[Saved entries]
-*-*-

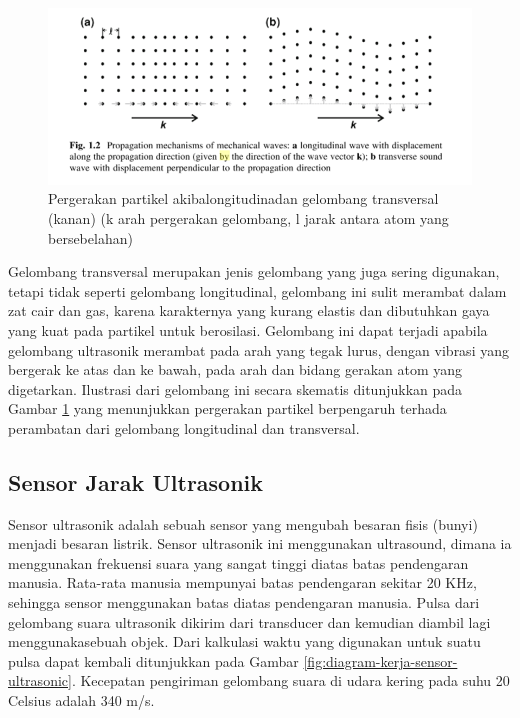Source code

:\begin{figure}[h!]
	\centering
	\includegraphics[width=\linewidth]{"gambar/pergerakan partikel"}
	\caption{Pergerakan partikel akibalongitudinadan gelombang transversal (kanan) (k arah pergerakan gelombang, l jarak 
  antara atom yang bersebelahan) \parencite{still2010high}}
	\label{fig:pergerakan-partikel}
\end{figure}

Gelombang transversal merupakan jenis gelombang yang juga sering digunakan, tetapi tidak seperti gelombang longitudinal, gelombang ini sulit 
merambat dalam zat cair dan gas, karena karakternya yang kurang elastis dan dibutuhkan gaya yang kuat pada partikel untuk berosilasi. Gelombang 
ini dapat terjadi apabila gelombang ultrasonik merambat pada arah yang tegak lurus, dengan vibrasi yang bergerak ke atas dan ke bawah, pada arah 
dan bidang gerakan atom yang digetarkan. Ilustrasi dari gelombang ini secara skematis ditunjukkan pada Gambar \ref{fig:pergerakan-partikel} yang 
menunjukkan pergerakan partikel berpengaruh terhada perambatan dari gelombang longitudinal dan transversal.

\subsection{Sensor Jarak Ultrasonik}

Sensor ultrasonik adalah sebuah sensor yang mengubah besaran fisis (bunyi) menjadi besaran listrik. Sensor ultrasonik ini menggunakan ultrasound, 
dimana ia menggunakan frekuensi suara yang sangat tinggi diatas batas pendengaran manusia. Rata-rata manusia mempunyai batas pendengaran sekitar 20 
KHz, sehingga sensor menggunakan batas diatas pendengaran manusia. Pulsa dari gelombang suara ultrasonik dikirim dari transducer dan kemudian diambil 
lagi menggunakasebuah objek. Dari kalkulasi waktu yang digunakan untuk suatu pulsa dapat kembali ditunjukkan 
pada Gambar \ref*{fig:diagram-kerja-sensor-ultrasonic}. Kecepatan pengiriman gelombang suara di udara kering pada suhu 20 Celsius adalah 340 m/s.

-*-*-

## INSTRUCTIONS FOR THE TASK:
Could you output all of the entries above exactly? Leave the pictures out.

## EXERCISE ANSWER:
Source code

:\begin{figure}[h!]
	\centering
	\includegraphics[width=\linewidth]{"gambar/pergerakan partikel"}
	\caption{Pergerakan partikel akibalongitudinadan gelombang transversal (kanan) (k arah pergerakan gelombang, l jarak 
  antara atom yang bersebelahan) \parencite{still2010high}}
	\label{fig:pergerakan-partikel}
\end{figure}

Gelombang transversal merupakan jenis gelombang yang juga sering digunakan, tetapi tidak seperti gelombang longitudinal, gelombang ini sulit 
merambat dalam zat cair dan gas, karena karakternya yang kurang elastis dan dibutuhkan gaya yang kuat pada partikel untuk berosilasi. Gelombang 
ini dapat terjadi apabila gelombang ultrasonik merambat pada arah yang tegak lurus, dengan vibrasi yang bergerak ke atas dan ke bawah, pada arah 
dan bidang gerakan atom yang digetarkan. Ilustrasi dari gelombang ini secara skematis ditunjukkan pada Gambar \ref{fig:pergerakan-partikel} yang 
menunjukkan pergerakan partikel berpengaruh terhada perambatan dari gelombang longitudinal dan transversal.

\subsection{Sensor Jarak Ultrasonik}

Sensor ultrasonik adalah sebuah sensor yang mengubah besaran fisis (bunyi) menjadi besaran listrik. Sensor ultrasonik ini menggunakan ultrasound, 
dimana ia menggunakan frekuensi suara yang sangat tinggi diatas batas pendengaran manusia. Rata-rata manusia mempunyai batas pendengaran sekitar 20 
KHz, sehingga sensor menggunakan batas diatas pendengaran manusia. Pulsa dari gelombang suara ultrasonik dikirim dari transducer dan kemudian diambil 
lagi menggunakasebuah objek. Dari kalkulasi waktu yang digunakan untuk suatu pulsa dapat kembali ditunjukkan 
pada Gambar \ref*{fig:diagram-kerja-sensor-ultrasonic}. Kecepatan pengiriman gelombang suara di udara kering pada suhu 20 Celsius adalah 340 m/s.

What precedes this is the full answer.